しかし嫌な顔を心内に閉じ込めながら遠慮しようとする智莉達から半ばひったくる様にスマートフォンを取った数沌は島の写真と共に大凡の位置見せると、漁師の笑みがたちまち消えて真剣な顔付きになっていく。
「ガキ共、悪いことは言わねぇ。そこに行くのは辞めろ。」
数沌「その様子…熊やイノシシなんてもんじゃ無さそうだな。あの島に何がいるってんだ?」
突然の変わりようにさすがに不審感を抱いた数沌は何がそこまで漁師を怯えさせているのか訪ねると、彼は静かに口を開いた。
「俺も詳しくは知らねぇ。けどあの島は化け物の巣窟って話だ。キャンプ場も化け物共に滅ぼされちまったのさ。」
これ以上は話すのも怖いと言った様子ですごすごと離れていく漁師(目にして息を飲むサークルメンバー達に数沌は「どうするんだ?」と尋ねる。

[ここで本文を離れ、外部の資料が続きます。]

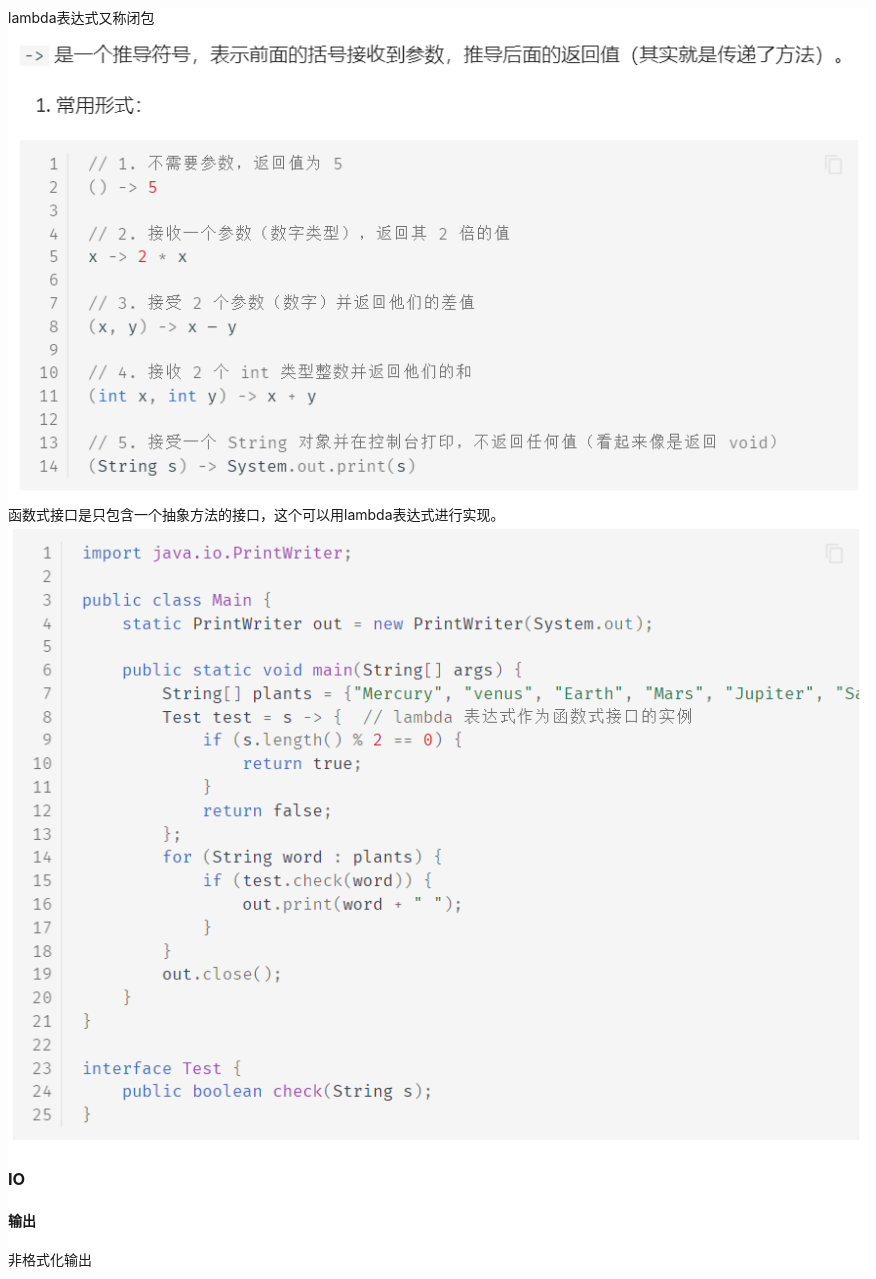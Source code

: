 lambda表达式又称闭包 <br/>
![image.png](images/Java语言基础-3.png) <br/>
函数式接口是只包含一个抽象方法的接口，这个可以用lambda表达式进行实现。 <br/>
![image.png](images/Java语言基础-4.png) <br/>
### IO
#### 输出
非格式化输出 <br/>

「…とりあえず根気強く探してみよう。もしかしたら誰か親切な人が連れて行ってくれるかもしれない。」
その言葉に頷きを見せるメンバーたちの前に別の漁師が姿を現す。
その容姿はとてもベテランとは思えないがメンバー達は彼のことをとてもよく知っていた。
「あれ…敦とそのダチか?魚のお使いにでも来たなら俺のツテでまけてやるぜ?」
敦「兄貴!」
驚いた様子を見せる敦と気まずそうな様子の智莉。
いい淀みを見せる大千達の代わりに梨花が写真を見せながら話し始める。
梨花「この島に行きたいんだが連れてってくれるか?」
森上敦の兄はその写真をよく見れば胸元のサングラスをかけ、笑顔でサムズアップを見せる。